Primero, cae en una brutal generalización, al asumir que los chilenos «no son capaces ni de un segundo de contemplación o admiración en silencio». Aparentemente Warnken no se considera chileno, ni tampoco lo son los miles de ¿chilenos? que sí somos “capaces de contemplación”. Esto es una falacia muy obvia, y muy común entre quienes quieren tratar de manipular la realidad presentándola de una forma falsa, distorsionada, para lograr cierto efecto.

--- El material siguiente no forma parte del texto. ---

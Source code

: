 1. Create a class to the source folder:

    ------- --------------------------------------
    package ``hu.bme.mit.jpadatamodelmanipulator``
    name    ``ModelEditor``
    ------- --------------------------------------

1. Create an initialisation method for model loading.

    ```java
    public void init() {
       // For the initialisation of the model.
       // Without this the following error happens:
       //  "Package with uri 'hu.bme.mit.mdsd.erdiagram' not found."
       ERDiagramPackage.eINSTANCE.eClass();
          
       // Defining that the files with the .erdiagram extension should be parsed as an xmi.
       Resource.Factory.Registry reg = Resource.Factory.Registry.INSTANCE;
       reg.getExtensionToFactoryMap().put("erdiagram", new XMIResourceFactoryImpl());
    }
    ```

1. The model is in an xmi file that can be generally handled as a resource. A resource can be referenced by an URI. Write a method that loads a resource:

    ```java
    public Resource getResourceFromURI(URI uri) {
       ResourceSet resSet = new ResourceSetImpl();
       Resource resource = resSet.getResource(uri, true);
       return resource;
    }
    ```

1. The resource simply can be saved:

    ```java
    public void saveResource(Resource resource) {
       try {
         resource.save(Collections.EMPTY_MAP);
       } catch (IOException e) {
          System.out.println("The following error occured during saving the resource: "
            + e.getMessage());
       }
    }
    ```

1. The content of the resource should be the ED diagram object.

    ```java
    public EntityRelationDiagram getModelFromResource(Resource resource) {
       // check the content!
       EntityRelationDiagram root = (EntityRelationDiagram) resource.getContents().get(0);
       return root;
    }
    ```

No explica para nada cuales serían los «signos de este bosque de símbolos» que según él «se perdieron». Tal vez sea porque ni él sabe de qué está hablando, que simplemente escribió eso porque suena “poético” y de algún modo da una impresión de ser verdad, simplemente porque cada quién va a rellenar mentalmente ahí lo que cada quién cree que es eso que se “perdió”. Es un recurso muy típico en los discursos que se crean para, también, lograr cierto efecto en el lector (en este caso, indignación, probablemente), sin presentar una causa real y concreta.

No explica tampoco por qué todos debieran saber reconocer cada especie de flora y fauna. Acá comienza a evidenciarse su problema: a Warnken le molesta que al resto de gente no le guste lo mismo que a él. Esto se confirma hacia el final, cuando comienza a reclamar por las «ruidosas y groseras “motos de agua”». Es una enfermedad común entre los intelectuales e intelectualoides (aquellos que se quieren hacer pasar por intelectuales) el querer presentar sus propios gustos y preferencias como si éstas fueran de algún modo superiores. Que de algún modo sus gustos son los correctos, y quienes no los compartes básicamente pecan, son herejes que deben ser subyugados. El clásico desprecio al prójimo. Y este desprecio sale a la superficie completamente en momentos como cuando dice que «el hombre es prescindible», que no es más que trivializar al otro, las personas no son importantes, dando la idea de que cualquier agresión cometida en el afán de imponer sus gustos particulares es algo trivial, sin necesidad de ser justificada. «El hombre es prescindible», así que no importa si hay que subyugarlo y quitarle su libertad, con tal de que se comporte como él desea. Ese es el mensaje que al menos yo voy encontrando en su columna. Bastante perverso, en mi opinión.

Es curioso que Cristian se indigna porque un terreno estatal esté sucio, pero no parece hacer mucho por limpiarlo. No parece entender el problema que hay ahí. Esa playa que él menciona es “de todos”, pero como bien sabemos “lo que es de todos no es de nadie”, y por ende no se cuida y nadie se preocupa mucho por su mantención. Si ese terreno fuera de alguien que quisiera explotarlo comercialmente como atracción turística, es muy seguro que se aseguraría de que hubiera basureros, y gente recogiendo la basura que pueda haber sido dejada fuera de ellos, para mantener la limpieza y atractivo del lugar. Poca gente gusta de visitar atracciones turísticas sucias con basura, por lo que si el empresario quiere lucrar, debe mantener el lugar limpio. Pero gente como Warnken no están interesados en estudiar cosas tan “mundanas” como economía, la ciencia que se dedica a entender la acción humana y sus consecuencias.Y por eso no entienden cosas como lo que es la tragedia de los comunes, ni cómo se soluciona. Terminan haciendo un diagnóstico equivocado, y por ende, con soluciones inefectivas y hasta contraproducentes. Esto queda clarísimo en el momento en que dice que lo que «une a un flaite y a mucho[s] miembro[s] de nuestra clase dirigente» es «el desamor a lo propio». No se da cuenta que lo estatal no es “propio”, olvida que “lo que es de todos no es de nadie”, por ende no tiene sentido hablar de “algo propio” en su ejemplo. Sin olvidar que Warken parece pretender que por haber nacido en algún lugar del territorio del Estado de Chile, entonces de algún modo se es propietario de ese territorio. Eso es falso. Chile no es “de los chilenos”, cada terreno es de su(s) propietario(s) y de nadie más. No tiene sentido que uno adquiera derechos sobre un terreno en La Serena simplemente por haber nacido en Puerto Williams, es un disparate que sólo tiene consecuencias contrarias a lo que parece buscar Warnken.

En fin, no parece ser más que otro más en una larga lista de iluminados que creen que sus propios gustos y preferencias son superiores y dignos de ser impuestos al resto por medio de la violencia de ser necesario. Un déspota más, sencillamente.